Metal Bulletin correspondents round up the main topics and trends from the final day of the 2018 Investing in African Mining Indaba.

Resource nationalism 
Miners are expecting a showdown in the Democratic Republic of Congo, where a new mining code is slated to be signed into law. But instead of fighting individual battles, companies are for the first time pulling together in a force that unites both western firms like Glencore and Ivanhoe Mines and Chinese firms like CMOC. Legal action has been mooted, but with the law only now requiring the signature of the country’s president, a wholesale review of the new code might be unlikely at this stage.

‘Business-friendly’ southern Africa
Miners hope political and policy changes in South Africa and Zimbabwe will pave the way for a more attractive environment for business. As the resignation of South Africa’s President Jacob Zuma remains hotly anticipated, Cyril Ramaphosa’s ANC presidency victory has been well received by the mining industry.
“Sentiment is much more positive since Cyril Ramaphosa won the ANC presidency.

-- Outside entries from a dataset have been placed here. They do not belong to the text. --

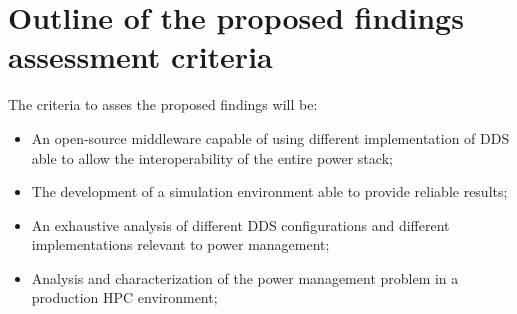 \section{Outline of the proposed findings assessment criteria}
The criteria to asses the proposed findings will be:
\begin{itemize}
    \item An open-source middleware capable of using different implementation of DDS able to allow the interoperability of the entire power stack;    
    \item The development of a simulation environment able to provide reliable results;
    \item An exhaustive analysis of different DDS configurations and different implementations relevant to power management;
    \item Analysis and characterization of the power management problem in a production HPC environment;
\end{itemize}
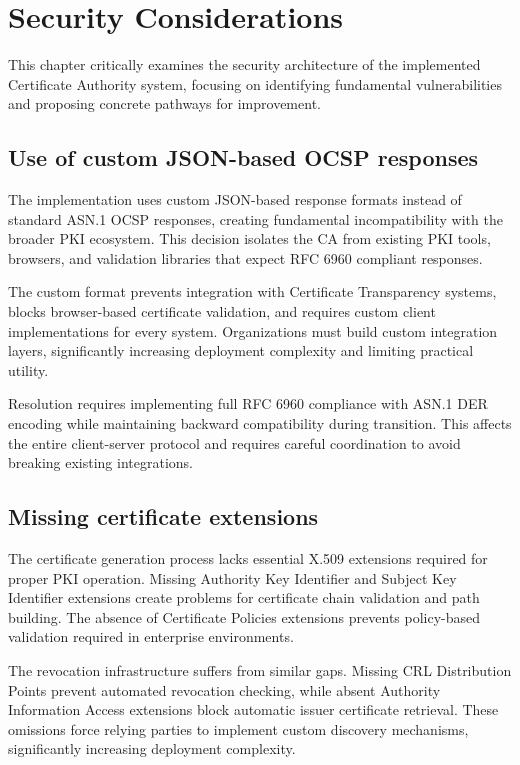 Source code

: \chapter{Security Considerations}

This chapter critically examines the security architecture of the implemented Certificate Authority system, focusing on identifying fundamental vulnerabilities and proposing concrete pathways for improvement.


\section{Use of custom JSON-based OCSP responses}

The implementation uses custom JSON-based response formats instead of standard ASN.1 OCSP responses, creating fundamental incompatibility with the broader PKI ecosystem. This decision isolates the CA from existing PKI tools, browsers, and validation libraries that expect RFC 6960 compliant responses.

The custom format prevents integration with Certificate Transparency systems, blocks browser-based certificate validation, and requires custom client implementations for every system. Organizations must build custom integration layers, significantly increasing deployment complexity and limiting practical utility.

Resolution requires implementing full RFC 6960 compliance with ASN.1 DER encoding while maintaining backward compatibility during transition. This affects the entire client-server protocol and requires careful coordination to avoid breaking existing integrations.

\section{Missing certificate extensions}

The certificate generation process lacks essential X.509 extensions required for proper PKI operation. Missing Authority Key Identifier and Subject Key Identifier extensions create problems for certificate chain validation and path building. The absence of Certificate Policies extensions prevents policy-based validation required in enterprise environments.

The revocation infrastructure suffers from similar gaps. Missing CRL Distribution Points prevent automated revocation checking, while absent Authority Information Access extensions block automatic issuer certificate retrieval. These omissions force relying parties to implement custom discovery mechanisms, significantly increasing deployment complexity.

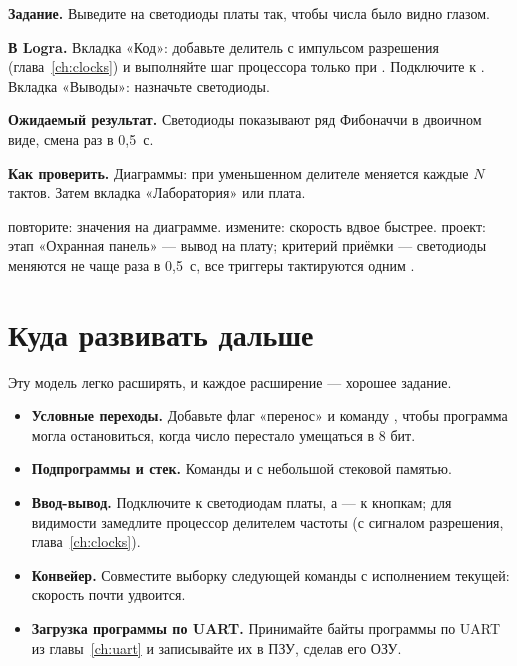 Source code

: \begin{diybox}
\textbf{Задание.} Выведите  на светодиоды платы так, чтобы числа было видно глазом.

\textbf{В Logra.} Вкладка «Код»: добавьте делитель с импульсом разрешения  (глава~\ref{ch:clocks}) и выполняйте шаг процессора только при . Подключите  к . Вкладка «Выводы»: назначьте светодиоды.

\textbf{Ожидаемый результат.} Светодиоды показывают ряд Фибоначчи в двоичном виде, смена раз в 0,5~с.

\textbf{Как проверить.} Диаграммы: при уменьшенном делителе  меняется каждые $N$ тактов. Затем вкладка «Лаборатория» или плата.

 повторите: значения  на диаграмме.  измените: скорость вдвое быстрее.  проект: этап «Охранная панель» --- вывод на плату; критерий приёмки --- светодиоды меняются не чаще раза в 0,5~с, все триггеры тактируются одним .
\end{diybox}

\section{Куда развивать дальше}

Эту модель легко расширять, и каждое расширение --- хорошее задание.

\begin{itemize}
  \item \textbf{Условные переходы.} Добавьте флаг «перенос» и команду ,
        чтобы программа могла остановиться, когда число перестало
        умещаться в 8 бит.
  \item \textbf{Подпрограммы и стек.} Команды  и  с
        небольшой стековой памятью.
  \item \textbf{Ввод-вывод.} Подключите  к светодиодам платы, а
         --- к кнопкам; для видимости замедлите процессор делителем
        частоты (с сигналом разрешения, глава~\ref{ch:clocks}).
  \item \textbf{Конвейер.} Совместите выборку следующей команды с исполнением
        текущей: скорость почти удвоится.
  \item \textbf{Загрузка программы по UART.} Принимайте байты программы по
        UART из главы~\ref{ch:uart} и записывайте их в ПЗУ, сделав его ОЗУ.
\end{itemize}

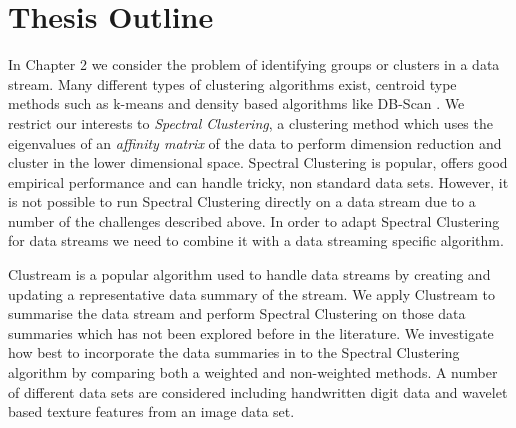 

\section{Thesis Outline}
\label{sec:outline}

In Chapter 2 we consider the problem of identifying groups or clusters in a data stream.  Many different types of clustering algorithms exist, centroid type methods such as k-means \citep{MacQueen1967, Lloyd1982} and density based algorithms like DB-Scan \citep{Ester1996}. We restrict our interests to \textit{Spectral Clustering}, a clustering method which uses the eigenvalues of an \textit{affinity matrix} of the data to perform dimension reduction and cluster in the lower dimensional space. Spectral Clustering is popular, offers good empirical performance and can handle tricky, non standard data sets. However, it is not possible to run Spectral Clustering directly on a data stream due to a number of
the challenges described above. In order to adapt Spectral Clustering for data streams we need to combine it with a data streaming specific algorithm.

Clustream \citep{Aggarwal2003} is a popular algorithm used to handle data streams by creating and updating a representative data summary of the stream. We apply Clustream to summarise the data stream and perform Spectral Clustering on those data summaries which has not been explored before in the literature. We investigate how best to incorporate the data summaries in to the Spectral Clustering algorithm by comparing both a weighted and non-weighted methods. A number of different data sets are considered including handwritten digit data and wavelet based texture features from an image data set.   

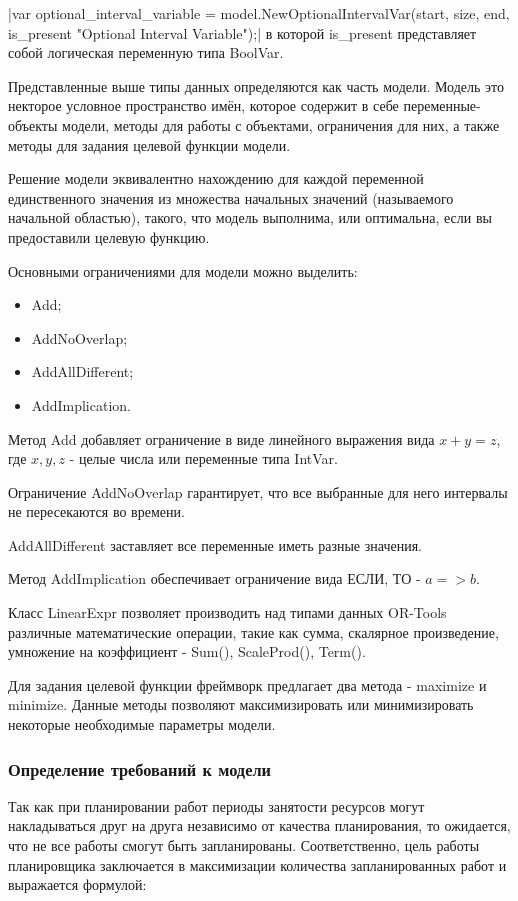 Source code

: |var optional_interval_variable = model.NewOptionalIntervalVar(start, size, end, is_present "Optional Interval Variable");|
в которой is\_present представляет собой логическая переменную типа BoolVar.

Представленные выше типы данных определяются как часть модели. Модель это некторое условное пространство имён, которое содержит в себе переменные-объекты модели, методы для работы с объектами, ограничения для них, а также методы для задания целевой функции модели.

Решение модели эквивалентно нахождению для каждой переменной единственного значения из множества начальных значений (называемого начальной областью), такого, что модель выполнима, или оптимальна, если вы предоставили целевую функцию.

Основными ограничениями для модели можно выделить:
\begin{itemize}
	\item Add; 
	\item AddNoOverlap;
	\item AddAllDifferent;
	\item AddImplication.
\end{itemize}

Метод Add добавляет ограничение в виде линейного выражения вида $x + y = z$, где $x, y, z$ - целые числа или переменные типа IntVar.

Ограничение AddNoOverlap гарантирует, что все выбранные для него интервалы не пересекаются во времени.

AddAllDifferent заставляет все переменные иметь разные значения.

Метод AddImplication обеспечивает ограничение вида ЕСЛИ, ТО - $a => b$.

Класс LinearExpr позволяет производить над типами данных OR-Tools различные математические операции, такие как сумма, скалярное произведение, умножение на коэффициент - Sum(), ScaleProd(), Term().

Для задания целевой функции фреймворк предлагает два метода - maximize и minimize. Данные методы позволяют максимизировать или минимизировать некоторые необходимые параметры модели.


\subsubsection{Определение требований к модели}

Так как при планировании работ периоды занятости ресурсов могут накладываться друг на друга независимо от качества планирования, то ожидается, что не все работы смогут быть запланированы. Соответственно, цель работы планировщика заключается в максимизации количества запланированных работ и выражается формулой:

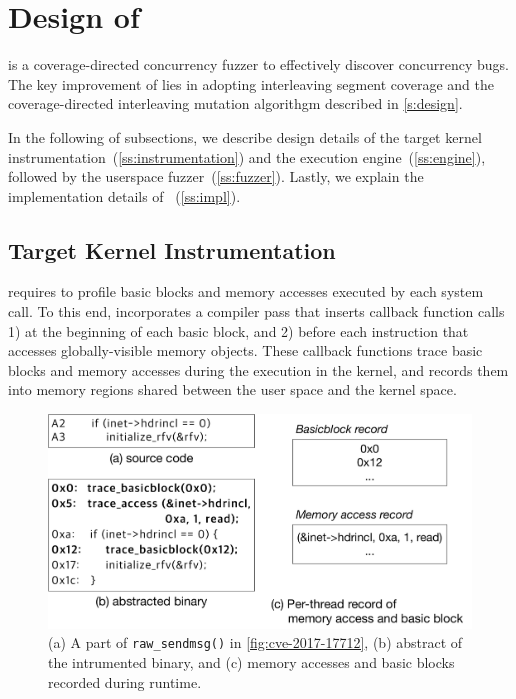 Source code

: \section{Design of \sys}
\label{s:impl}

\sys is a coverage-directed concurrency fuzzer to effectively discover
concurrency bugs.
%
The key improvement of \sys lies in adopting interleaving segment
coverage and the coverage-directed interleaving \dr{}mutation
algorithgm described in \autoref{s:design}.
%





In the following of subsections, we describe design details of the
target kernel instrumentation~(\autoref{ss:instrumentation}) and the
execution engine~(\autoref{ss:engine}), followed by the userspace
fuzzer~(\autoref{ss:fuzzer}).  Lastly, we explain the implementation
details of \sys~(\autoref{ss:impl}).


\subsection{Target Kernel Instrumentation}
\label{ss:instrumentation}

\sys requires to profile basic blocks and memory accesses executed by
each system call.
%
To this end, \sys incorporates a compiler pass that inserts callback
function calls 1) at the beginning of each basic block, and 2) before
each instruction that accesses globally-visible memory objects.
%
These callback functions trace basic blocks and memory accesses during
the execution in the kernel, and records them into memory regions
shared between the user space and the kernel space.



\begin{figure}
  \centering
  \includegraphics[width=\linewidth]{fig/instrumentation.pdf}
  \caption{(a) A part of \texttt{raw_sendmsg()} in
    \autoref{fig:cve-2017-17712}, (b) abstract of the intrumented
    binary, and (c) memory accesses and basic blocks recorded during
    runtime.}
  \label{fig:instrumentation}
\end{figure}

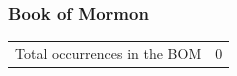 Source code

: 		
			
				
				
				
		
	\subsubsection{Book of Mormon} %
		\label{HSOP-BOM}
	
		\begin{tabular}{ll}
			Total occurrences in the BOM & 0
		\end{tabular}
		
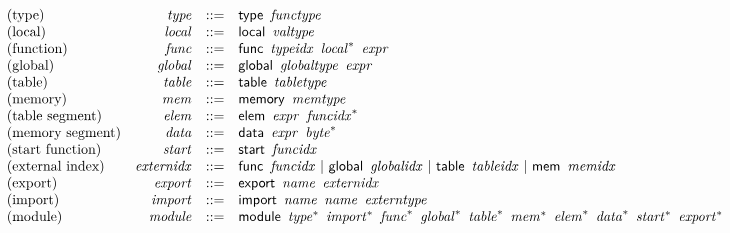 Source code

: \vspace{1ex}

$$
\begin{array}{@{}lrrl@{}l@{}}
\mbox{(type)} & {\mathit{type}} &::=& \mathsf{type}~\,{\mathit{functype}} \\
\mbox{(local)} & {\mathit{local}} &::=& \mathsf{local}~\,{\mathit{valtype}} \\
\mbox{(function)} & {\mathit{func}} &::=& \mathsf{func}~\,{\mathit{typeidx}}~\,{{\mathit{local}}^\ast}~\,{\mathit{expr}} \\
\mbox{(global)} & {\mathit{global}} &::=& \mathsf{global}~\,{\mathit{globaltype}}~\,{\mathit{expr}} \\
\mbox{(table)} & {\mathit{table}} &::=& \mathsf{table}~\,{\mathit{tabletype}} \\
\mbox{(memory)} & {\mathit{mem}} &::=& \mathsf{memory}~\,{\mathit{memtype}} \\
\mbox{(table segment)} & {\mathit{elem}} &::=& \mathsf{elem}~\,{\mathit{expr}}~\,{{\mathit{funcidx}}^\ast} \\
\mbox{(memory segment)} & {\mathit{data}} &::=& \mathsf{data}~\,{\mathit{expr}}~\,{{\mathit{byte}}^\ast} \\
\mbox{(start function)} & {\mathit{start}} &::=& \mathsf{start}~\,{\mathit{funcidx}} \\
\mbox{(external index)} & {\mathit{externidx}} &::=& \mathsf{func}~\,{\mathit{funcidx}} ~|~ \mathsf{global}~\,{\mathit{globalidx}} ~|~ \mathsf{table}~\,{\mathit{tableidx}} ~|~ \mathsf{mem}~\,{\mathit{memidx}} \\
\mbox{(export)} & {\mathit{export}} &::=& \mathsf{export}~\,{\mathit{name}}~\,{\mathit{externidx}} \\
\mbox{(import)} & {\mathit{import}} &::=& \mathsf{import}~\,{\mathit{name}}~\,{\mathit{name}}~\,{\mathit{externtype}} \\
\mbox{(module)} & {\mathit{module}} &::=& \mathsf{module}~\,{{\mathit{type}}^\ast}~\,{{\mathit{import}}^\ast}~\,{{\mathit{func}}^\ast}~\,{{\mathit{global}}^\ast}~\,{{\mathit{table}}^\ast}~\,{{\mathit{mem}}^\ast}~\,{{\mathit{elem}}^\ast}~\,{{\mathit{data}}^\ast}~\,{{\mathit{start}}^\ast}~\,{{\mathit{export}}^\ast} \\
\end{array}
$$

\vspace{1ex}

\vspace{1ex}

\vspace{1ex}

The mining industry is more optimistic and is particularly hopeful of a positive outcome for the Mining Charter,” Tharisa chief executive officer Phoevos Puroulis told Metal Bulletin.

“A more optimistic, investor-friendly environment is expected,” Tharisa chief financial officer Michael Jones added.

Meanwhile, Zimbabwe’s Minister of Mines and Mining Development Winston Chitando promised to make the country the “destination of choice for capital.” Zimbabwe recently amended its indigenization law, allowing foreign entities to own 100% of a business, compared with 51% previously.